Final Cut Pro: What is a Multiclip?

Final Cut Pro has had a multiclip function since its early inception, and while there were some problems with the system initially, the multiclip function works just as well as any other part of the Final Cut Pro creation. Some of the functions of a multiclip may not be familiar to the average user, but so long as you are familiar with the basic principle of cut and paste, you should be able to create a decent multiclip.

Multiclip Functions

Multiclip uses more than one camera to produce a series of clips, which are then played at the same time. It is possible to play more than 100 clips together using multiclip, although it is more reasonable to use only three or four tracks. Rather than layering the clips over each other, as you would with two cameras focused upon a single point, the user needs to play the pictures simultaneously. This can be done very simply using Final Cut Pro.

Preparing the Clips

In order to make the clips work in the program, you will need to ensure that they have the same ratios and bits in their pictures, and that there is no conflict between the types of movie file that they have been saved under. If necessary, edit all of the files before you start using multiclip, and save them in the same system under one folder. This will make them easy to access when you come to using them.

Pick One Point

You need to pick one point in your clips which is the same in each different angle. It is this point which will help you to create the synchronicity, which ensures that your multiclip film works as a piece of art. You can use a camera flash, an animal or a color which appears to focus all of your clips. Use an In or Out marker to indicate the place where you have located this one point.
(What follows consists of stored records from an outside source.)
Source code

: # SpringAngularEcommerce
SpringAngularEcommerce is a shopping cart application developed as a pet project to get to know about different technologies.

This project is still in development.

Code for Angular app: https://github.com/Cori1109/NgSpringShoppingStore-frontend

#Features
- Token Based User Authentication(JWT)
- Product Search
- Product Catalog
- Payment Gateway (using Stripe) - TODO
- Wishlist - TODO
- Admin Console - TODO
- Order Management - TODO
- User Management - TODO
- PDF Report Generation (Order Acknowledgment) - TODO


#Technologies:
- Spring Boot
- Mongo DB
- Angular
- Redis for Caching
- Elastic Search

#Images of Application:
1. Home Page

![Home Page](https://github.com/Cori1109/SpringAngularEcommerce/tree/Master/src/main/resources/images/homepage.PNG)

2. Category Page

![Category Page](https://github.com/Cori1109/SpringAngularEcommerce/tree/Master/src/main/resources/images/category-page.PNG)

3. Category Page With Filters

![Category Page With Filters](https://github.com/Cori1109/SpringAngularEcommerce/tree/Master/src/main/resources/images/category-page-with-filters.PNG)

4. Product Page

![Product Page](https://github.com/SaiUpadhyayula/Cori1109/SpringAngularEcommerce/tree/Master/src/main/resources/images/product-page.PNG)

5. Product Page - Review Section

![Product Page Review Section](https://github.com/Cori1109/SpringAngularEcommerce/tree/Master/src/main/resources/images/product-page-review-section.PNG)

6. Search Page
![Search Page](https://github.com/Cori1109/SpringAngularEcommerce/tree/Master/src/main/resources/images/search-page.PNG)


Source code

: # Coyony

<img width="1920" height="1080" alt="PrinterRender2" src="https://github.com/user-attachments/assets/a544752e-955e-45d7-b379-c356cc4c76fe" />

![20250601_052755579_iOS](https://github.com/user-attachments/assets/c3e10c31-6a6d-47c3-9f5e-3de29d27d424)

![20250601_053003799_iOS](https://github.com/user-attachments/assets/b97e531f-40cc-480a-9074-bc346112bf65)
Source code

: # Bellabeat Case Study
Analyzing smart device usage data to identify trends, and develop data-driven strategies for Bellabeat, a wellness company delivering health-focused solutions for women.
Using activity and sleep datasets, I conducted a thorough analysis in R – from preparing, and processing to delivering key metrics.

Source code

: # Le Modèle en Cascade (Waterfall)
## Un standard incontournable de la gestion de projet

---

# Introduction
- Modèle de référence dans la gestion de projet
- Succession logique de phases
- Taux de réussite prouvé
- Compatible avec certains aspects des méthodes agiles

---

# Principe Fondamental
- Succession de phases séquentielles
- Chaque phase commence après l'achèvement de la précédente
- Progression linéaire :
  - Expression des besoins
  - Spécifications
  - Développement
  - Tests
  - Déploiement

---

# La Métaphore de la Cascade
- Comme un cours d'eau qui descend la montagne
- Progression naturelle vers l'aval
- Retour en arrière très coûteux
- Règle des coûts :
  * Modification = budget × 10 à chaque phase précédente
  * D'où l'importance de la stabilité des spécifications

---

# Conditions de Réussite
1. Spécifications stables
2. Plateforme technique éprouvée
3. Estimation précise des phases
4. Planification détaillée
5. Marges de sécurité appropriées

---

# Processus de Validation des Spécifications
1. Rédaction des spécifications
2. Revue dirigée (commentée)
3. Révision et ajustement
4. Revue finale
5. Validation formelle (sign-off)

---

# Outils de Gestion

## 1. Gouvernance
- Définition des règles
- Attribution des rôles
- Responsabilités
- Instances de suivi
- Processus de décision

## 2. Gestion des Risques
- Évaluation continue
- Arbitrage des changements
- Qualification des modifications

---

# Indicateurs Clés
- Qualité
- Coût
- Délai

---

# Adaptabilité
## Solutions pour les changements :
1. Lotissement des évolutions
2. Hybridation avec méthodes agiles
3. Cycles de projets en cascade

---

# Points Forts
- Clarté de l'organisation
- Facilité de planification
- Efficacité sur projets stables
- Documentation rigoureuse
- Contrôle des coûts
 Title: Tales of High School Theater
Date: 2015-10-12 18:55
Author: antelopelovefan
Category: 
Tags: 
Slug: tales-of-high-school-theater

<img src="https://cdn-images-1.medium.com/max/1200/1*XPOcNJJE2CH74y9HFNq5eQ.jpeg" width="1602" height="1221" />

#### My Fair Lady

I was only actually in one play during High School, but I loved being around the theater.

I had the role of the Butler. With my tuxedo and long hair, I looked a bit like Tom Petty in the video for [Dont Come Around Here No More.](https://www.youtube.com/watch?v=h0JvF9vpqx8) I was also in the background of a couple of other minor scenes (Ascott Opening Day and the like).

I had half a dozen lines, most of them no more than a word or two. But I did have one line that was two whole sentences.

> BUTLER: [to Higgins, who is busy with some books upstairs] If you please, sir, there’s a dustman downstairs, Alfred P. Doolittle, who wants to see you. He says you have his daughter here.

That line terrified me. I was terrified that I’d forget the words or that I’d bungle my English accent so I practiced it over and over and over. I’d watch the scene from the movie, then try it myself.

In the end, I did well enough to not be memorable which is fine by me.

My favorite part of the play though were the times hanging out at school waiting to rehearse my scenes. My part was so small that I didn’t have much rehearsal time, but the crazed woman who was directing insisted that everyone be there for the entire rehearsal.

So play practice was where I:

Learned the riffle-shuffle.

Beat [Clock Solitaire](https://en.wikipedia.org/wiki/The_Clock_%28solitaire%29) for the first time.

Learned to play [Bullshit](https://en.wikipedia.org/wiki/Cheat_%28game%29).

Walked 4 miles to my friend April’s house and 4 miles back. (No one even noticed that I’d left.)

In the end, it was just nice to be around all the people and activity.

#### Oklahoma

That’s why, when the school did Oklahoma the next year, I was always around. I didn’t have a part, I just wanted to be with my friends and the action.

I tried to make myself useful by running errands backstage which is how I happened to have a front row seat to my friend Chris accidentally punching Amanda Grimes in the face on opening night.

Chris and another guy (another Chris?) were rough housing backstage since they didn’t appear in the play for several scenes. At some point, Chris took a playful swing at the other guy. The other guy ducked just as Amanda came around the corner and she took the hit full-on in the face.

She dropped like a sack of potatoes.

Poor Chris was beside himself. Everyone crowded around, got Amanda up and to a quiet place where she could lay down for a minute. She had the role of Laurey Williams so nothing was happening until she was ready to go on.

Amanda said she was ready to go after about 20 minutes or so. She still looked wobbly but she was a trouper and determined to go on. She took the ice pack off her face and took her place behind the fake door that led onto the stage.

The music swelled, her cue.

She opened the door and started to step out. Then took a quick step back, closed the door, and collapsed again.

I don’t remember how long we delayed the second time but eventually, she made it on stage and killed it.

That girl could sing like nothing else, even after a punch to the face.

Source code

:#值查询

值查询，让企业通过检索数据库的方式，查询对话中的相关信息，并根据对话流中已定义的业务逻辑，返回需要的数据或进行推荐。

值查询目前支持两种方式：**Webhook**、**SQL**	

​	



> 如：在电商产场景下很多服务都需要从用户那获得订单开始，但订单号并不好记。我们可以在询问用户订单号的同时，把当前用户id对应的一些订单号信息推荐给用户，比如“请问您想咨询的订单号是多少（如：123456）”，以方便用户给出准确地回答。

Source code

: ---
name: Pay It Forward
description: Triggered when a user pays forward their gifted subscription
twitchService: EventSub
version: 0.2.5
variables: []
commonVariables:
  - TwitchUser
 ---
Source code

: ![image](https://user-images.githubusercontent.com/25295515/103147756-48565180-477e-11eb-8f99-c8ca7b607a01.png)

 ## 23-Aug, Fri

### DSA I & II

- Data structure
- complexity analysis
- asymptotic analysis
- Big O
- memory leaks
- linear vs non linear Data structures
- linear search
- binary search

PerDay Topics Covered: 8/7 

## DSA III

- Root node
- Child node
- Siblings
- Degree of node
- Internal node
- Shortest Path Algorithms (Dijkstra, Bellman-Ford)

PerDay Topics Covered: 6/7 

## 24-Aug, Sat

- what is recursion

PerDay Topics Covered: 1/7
Using the Multiclip Dialog Box

The first place that you should look when you open multiclip is the dialog box. This box will help you to make the multiclips, and allow you to tell your Final Cut Pro software how you want the clips to be synchronized. You can synchronize your clips in one of three ways: by using the In marker as the starting point, the Out Marker, or by using the timecode. This will ensure that all of your clips play at the same rate.

Check Your Pictures Using Multiclip

You can check your pictures using the viewer window. Run all of your clips together, so that you can ensure that they run at the same time. You should ensure that the timelines for each event match up, and if you spot any particular problems with your timeline, remove the multiclips from the viewer, and take them back to the browser or timeline windows.